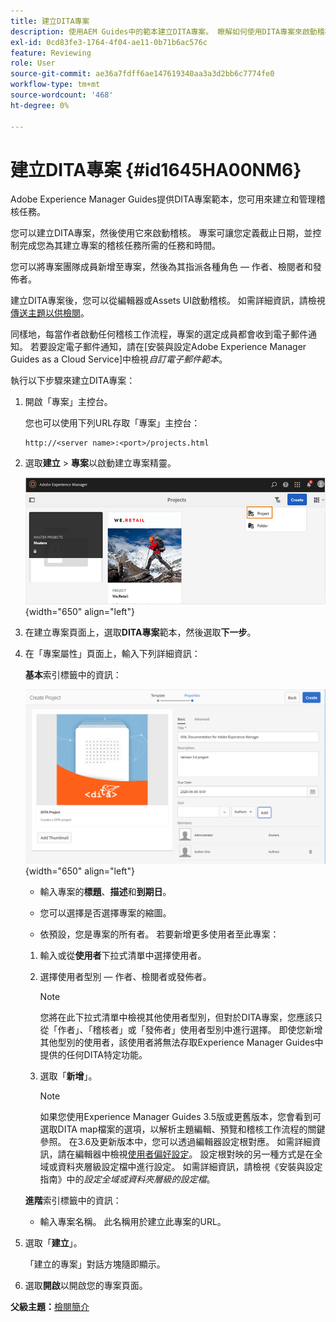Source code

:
 ```yaml
---
title: 建立DITA專案
description: 使用AEM Guides中的範本建立DITA專案。 瞭解如何使用DITA專案來啟動稽核。
exl-id: 0cd83fe3-1764-4f04-ae11-0b71b6ac576c
feature: Reviewing
role: User
source-git-commit: ae36a7fdff6ae147619340aa3a3d2bb6c7774fe0
workflow-type: tm+mt
source-wordcount: '468'
ht-degree: 0%

---
```


# 建立DITA專案 {#id1645HA00NM6}

Adobe Experience Manager Guides提供DITA專案範本，您可用來建立和管理稽核任務。

您可以建立DITA專案，然後使用它來啟動稽核。 專案可讓您定義截止日期，並控制完成您為其建立專案的稽核任務所需的任務和時間。

您可以將專案團隊成員新增至專案，然後為其指派各種角色 — 作者、檢閱者和發佈者。

建立DITA專案後，您可以從編輯器或Assets UI啟動稽核。 如需詳細資訊，請檢視[傳送主題以供檢閱](review-send-topics-for-review.md#)。

同樣地，每當作者啟動任何稽核工作流程，專案的選定成員都會收到電子郵件通知。 若要設定電子郵件通知，請在[安裝與設定Adobe Experience Manager Guides as a Cloud Service]中檢視&#x200B;*自訂電子郵件範本*。

執行以下步驟來建立DITA專案：

1. 開啟「專案」主控台。

   您也可以使用下列URL存取「專案」主控台：

   ```http
   http://<server name>:<port>/projects.html
   ```

1. 選取&#x200B;**建立** \> **專案**&#x200B;以啟動建立專案精靈。

   ![](images/project-console-63.png){width="650" align="left"}

1. 在建立專案頁面上，選取&#x200B;**DITA專案**&#x200B;範本，然後選取&#x200B;**下一步**。

1. 在「專案屬性」頁面上，輸入下列詳細資訊：

   **基本**&#x200B;索引標籤中的資訊：

   ![](images/create-project.png){width="650" align="left"}

   - 輸入專案的&#x200B;**標題**、**描述**&#x200B;和&#x200B;**到期日**。

   - 您可以選擇是否選擇專案的縮圖。

   - 依預設，您是專案的所有者。 若要新增更多使用者至此專案：

   1. 輸入或從&#x200B;**使用者**&#x200B;下拉式清單中選擇使用者。

   1. 選擇使用者型別 — 作者、檢閱者或發佈者。

      >[!NOTE]
      >
      >您將在此下拉式清單中檢視其他使用者型別，但對於DITA專案，您應該只從「作者」、「稽核者」或「發佈者」使用者型別中進行選擇。 即使您新增其他型別的使用者，該使用者將無法存取Experience Manager Guides中提供的任何DITA特定功能。

   1. 選取「**新增**」。

      >[!NOTE]
      >
      >如果您使用Experience Manager Guides 3.5版或更舊版本，您會看到可選取DITA map檔案的選項，以解析主題編輯、預覽和稽核工作流程的關鍵參照。 在3.6及更新版本中，您可以透過編輯器設定根對應。 如需詳細資訊，請在編輯器中檢視[使用者偏好設定](web-editor-features.md#id2087G0P40SB)。 設定根對映的另一種方式是在全域或資料夾層級設定檔中進行設定。 如需詳細資訊，請檢視《安裝與設定指南》中的&#x200B;*設定全域或資料夾層級的設定檔*。

   **進階**&#x200B;索引標籤中的資訊：

   - 輸入專案名稱。 此名稱用於建立此專案的URL。

1. 選取「**建立**」。

   「建立的專案」對話方塊隨即顯示。

1. 選取&#x200B;**開啟**&#x200B;以開啟您的專案頁面。


**父級主題：**[&#x200B;檢閱簡介](review.md)
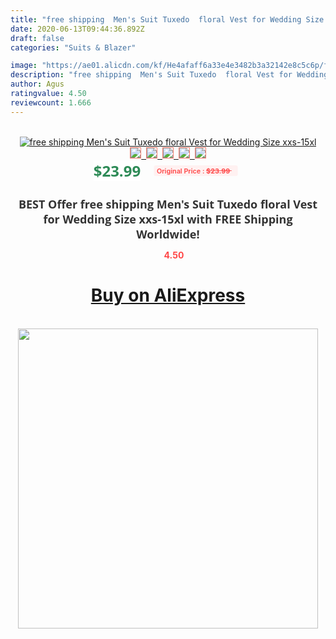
 ```yaml
---
title: "free shipping  Men's Suit Tuxedo  floral Vest for Wedding Size xxs-15xl"
date: 2020-06-13T09:44:36.892Z
draft: false
categories: "Suits & Blazer"

image: "https://ae01.alicdn.com/kf/He4afaff6a33e4e3482b3a32142e8c5c6p/free-shipping-Men-s-Suit-Tuxedo-floral-Vest-for-Wedding-Size-xxs-15xl.jpg"
description: "free shipping  Men's Suit Tuxedo  floral Vest for Wedding Size xxs-15xl"
author: Agus
ratingvalue: 4.50
reviewcount: 1.666
---
```

<br>
<div style="text-align: center;">
<a href="https://s.click.aliexpress.com/e/_9GVT9F" target="_blank" rel="nofollow noopener noreferrer"><img alt="free shipping  Men's Suit Tuxedo  floral Vest for Wedding Size xxs-15xl" class="magnifier-image" src="https://ae01.alicdn.com/kf/He4afaff6a33e4e3482b3a32142e8c5c6p/free-shipping-Men-s-Suit-Tuxedo-floral-Vest-for-Wedding-Size-xxs-15xl.jpg_640x640.jpg">
<br>
<img style="border:1px solid salmon" src="https://ae01.alicdn.com/kf/He4afaff6a33e4e3482b3a32142e8c5c6p/free-shipping-Men-s-Suit-Tuxedo-floral-Vest-for-Wedding-Size-xxs-15xl.jpg_120x120.jpg">&nbsp;&nbsp;<img style="border:1px solid salmon" src="_120x120.jpg">&nbsp;&nbsp;<img style="border:1px solid salmon" src="_120x120.jpg">&nbsp;&nbsp;<img style="border:1px solid salmon" src="_120x120.jpg">&nbsp;&nbsp;<img style="border:1px solid salmon" src="_120x120.jpg"></a></div><br0>
<div style="text-align: center;"><span style="background-color: white; border: 0px; box-sizing: border-box; color: seagreen; display: inline-block; font-family: &quot;open sans&quot; , &quot;arial&quot; , &quot;helvetica&quot; , sans-serif , &quot;heiti&quot;; font-size: 24px; font-stretch: inherit; font-weight: 700; line-height: inherit; margin: 0px 10px 0px 0px; padding: 0px; vertical-align: middle;">$23.99 </span>
<span style="background: rgb(255 , 241 , 241); border-radius: 3px; border: 0px; box-sizing: border-box; color: #ff4747; display: inline-block; font-family: inherit; font-size: 12px; font-stretch: inherit; font-style: inherit; font-variant: inherit; font-weight: 600; line-height: inherit; margin: 0px; padding: 2px 5px; transform: scale(0.9); vertical-align: middle;">Original Price : <b style="text-decoration: line-through;">$23.99 </b> &nbsp;&nbsp;</span></div>
<h1 style="color: #333333; display: inline-block; font-family: &quot;open sans&quot; , &quot;arial&quot; , &quot;helvetica&quot; , sans-serif , &quot;heiti&quot;; font-size: 18px; font-stretch: inherit; font-weight: 700; text-align: center;">BEST Offer free shipping  Men's Suit Tuxedo  floral Vest for Wedding Size xxs-15xl with FREE Shipping Worldwide!</h1>
<div style="color: #ff4747; text-align: center;">
<img src="https://4.bp.blogspot.com/-M0ZcTcb-5uY/XleCXlxnR4I/AAAAAAAAAEc/OrjgMkXV1oMQFaCRZj5HQwOCBcu3w1FegCPcBGAYYCw/s1600/star.png" style="height: 15px;">&nbsp;<b>4.50</b></div>
<div class="button_cont" align="center"><a class="buynow_a" href="https://s.click.aliexpress.com/e/_9GVT9F" target="_blank" rel="nofollow noopener noreferrer"><H1>Buy on AliExpress</H1></a></div><br>
<div class="separator" style="clear: both; text-align: center;">
<img src="https://lh3.googleusercontent.com/-pTy5HemUv9M/XlePHvY0dAI/AAAAAAAAAE4/0nX5iRUoIWY8eMW9Dpxeirr157OZliDIgCLcBGAsYHQ/s1600/badge.gif" width="480">
</div>
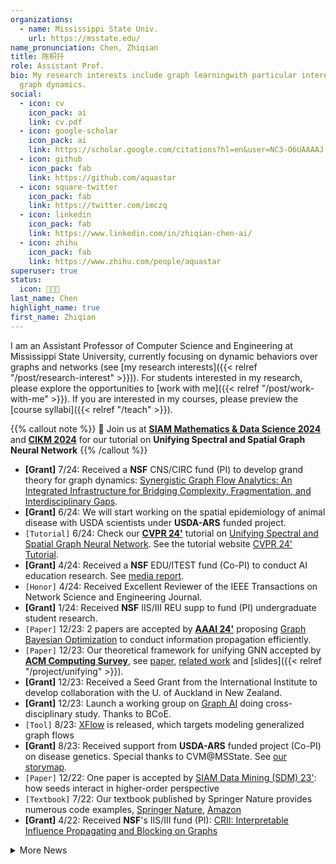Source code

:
 ```yaml
---
organizations:
  - name: Mississippi State Univ.
    url: https://msstate.edu/
name_pronunciation: Chen, Zhiqian
title: 陈枳扦
role: Assistant Prof.
bio: My research interests include graph learningwith particular interest in
  graph dynamics.
social:
  - icon: cv
    icon_pack: ai
    link: cv.pdf
  - icon: google-scholar
    icon_pack: ai
    link: https://scholar.google.com/citations?hl=en&user=NC3-O6UAAAAJ
  - icon: github
    icon_pack: fab
    link: https://github.com/aquastar
  - icon: square-twitter
    icon_pack: fab
    link: https://twitter.com/imczq
  - icon: linkedin
    icon_pack: fab
    link: https://www.linkedin.com/in/zhiqian-chen-ai/
  - icon: zhihu
    icon_pack: fab
    link: https://www.zhihu.com/people/aquastar
superuser: true
status:
  icon: 👨🏻‍💻
last_name: Chen
highlight_name: true
first_name: Zhiqian
---
```

I am an Assistant Professor of Computer Science and Engineering at Mississippi State University, currently focusing on dynamic behaviors over graphs and networks (see [my research interests]({{< relref "/post/research-interest" >}})). For students interested in my research, please explore the opportunities to [work with me]({{< relref "/post/work-with-me" >}}). If you are interested in my courses, please preview the [course syllabi]({{< relref "/teach" >}}).


{{% callout note %}}
🚀 Join us at **[SIAM Mathematics & Data Science 2024](https://meetings.siam.org/sess/dsp_programsess.cfm?SESSIONCODE=80791)** and [**CIKM 2024**](https://cikm2024.org/tutorials/) for our tutorial on **Unifying Spectral and Spatial Graph Neural Network**
{{% /callout %}}

* **[Grant]** 7/24: Received a **NSF** CNS/CIRC fund (PI) to develop grand theory for graph dynamics: [Synergistic Graph Flow Analytics: An Integrated Infrastructure for Bridging Complexity, Fragmentation, and Interdisciplinary Gaps](https://www.nsf.gov/awardsearch/showAward?AWD_ID=2345921&HistoricalAwards=false). 
* **[Grant]** 6/24: We will start working on the spatial epidemiology of animal disease with USDA scientists under **USDA-ARS** funded project.
* `[Tutorial]` 6/24: Check our **[CVPR 24'](https://cvpr.thecvf.com/virtual/2024/tutorial/23726)** tutorial on <u>Unifying Spectral and Spatial Graph Neural Network</u>. See the tutorial website [CVPR 24' Tutorial](https://xgraph.team/course/cvpr24/).
* **[Grant]** 4/24: Received a **NSF** EDU/ITEST fund (Co-PI) to conduct AI education research. See [media report](https://www.pressreader.com/usa/starkville-daily-news/20240515/281526526156691).
* `[Honor]` 4/24: Received Excellent Reviewer of the IEEE Transactions on Network Science and Engineering Journal. 
* **[Grant]** 1/24: Received **NSF** IIS/III REU supp to fund (PI) undergraduate student research. 
* `[Paper]` 12/23: 2 papers are accepted by **[AAAI 24'](https://aaai.org/aaai-conference/)** proposing <u>Graph Bayesian Optimization</u> to conduct information propagation efficiently.
* `[Paper]` 12/23:  Our theoretical framework for unifying GNN accepted by **[ACM Computing Survey](https://dl.acm.org/journal/csur)**, see [paper](https://dl.acm.org/doi/10.1145/3627816), [related work](https://github.com/XGraph-Team/Spectral-Graph-Survey) and [slides]({{< relref "/project/unifying" >}}). 
* **[Grant]** 12/23: Received a Seed Grant from the International Institute to develop collaboration with the U. of Auckland in New Zealand.  
* **[Grant]** 12/23: Launch a working group on <u>Graph AI</u> doing cross-disciplinary study. Thanks to BCoE.  
* `[Tool]` 8/23: [XFlow](https://xflow.network/) is released, which targets modeling generalized graph flows  
* **[Grant]** 8/23: Received support from **USDA-ARS** funded project (Co-PI) on disease genetics. Special thanks to CVM@MSState. See [our storymap](https://storymaps.arcgis.com/stories/4569acf3a05944c99360029dd7029a96).
* `[Paper]` 12/22: One paper is accepted by [SIAM Data Mining (SDM) 23'](https://www.siam.org/conferences/cm/conference/sdm23): how seeds interact in higher-order perspective
* `[Textbook]` 7/22: Our textbook published by Springer Nature provides numerous code examples, [Springer Nature](https://link.springer.com/book/10.1007/978-3-030-96756-7), [Amazon](https://www.amazon.com/Machine-Learning-Computer-Scientists-Analysts/dp/3030967557)
* **[Grant]** 4/22: Received **NSF**'s IIS/III fund (PI): [CRII: Interpretable Influence Propagating and Blocking on Graphs](https://www.nsf.gov/awardsearch/showAward?AWD_ID=2153369&HistoricalAwards=false)

<details>
  <summary>More News</summary>

- `[Paper]` 12/21: One paper about Graph Wavelet is accepted by [SIAM Data Mining (SDM) 22'](https://www.siam.org/conferences/cm/conference/sdm22) with SIAM Early Career Travel Award
- `[Tutorial]` 5/21: See our [tutorial Spreading Model for Epidemics](https://beiyulincs.github.io/pub/sdm_tutorial_21.html) ([GNN, RNN, SIR and PDE](/files/SDM21-part2.pptx)) in [SDM 21'](https://www.siam.org/conferences/cm/conference/sdm21)
* `[Paper & Award]` 9/20: Papers on Kalman filtering and school redistricting are accepted by [ACM SIGSPATIAL 20'](https://sigspatial2020.sigspatial.org) with (**Best Paper Award**)
* `[Paper]` 12/19: [Unsupervised learning for material discovery](https://www.nature.com/articles/s41467-019-13214-1) is published in **Nature Communications**.
  * Selected as 22nd of Top 50 Chemistry and Materials Sciences Articles [Top 50 Collection](https://www.nature.com/collections/giacagiaca)

</details>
☆ ☆ ☆ ☆
TASK DESCRIPTION: Leave out the pictures and restate, word for word, the lines from the top of the data through the line containing "您可以建立DITA專案，然後", both included.

RESPONSE TO THIS EXERCISE:
Source code

:
 ```yaml
---
title: 建立DITA專案
description: 使用AEM Guides中的範本建立DITA專案。 瞭解如何使用DITA專案來啟動稽核。
exl-id: 0cd83fe3-1764-4f04-ae11-0b71b6ac576c
feature: Reviewing
role: User
source-git-commit: ae36a7fdff6ae147619340aa3a3d2bb6c7774fe0
workflow-type: tm+mt
source-wordcount: '468'
ht-degree: 0%

---
```


# 建立DITA專案 {#id1645HA00NM6}

Adobe Experience Manager Guides提供DITA專案範本，您可用來建立和管理稽核任務。

您可以建立DITA專案，然後使用它來啟動稽核。 專案可讓您定義截止日期，並控制完成您為其建立專案的稽核任務所需的任務和時間。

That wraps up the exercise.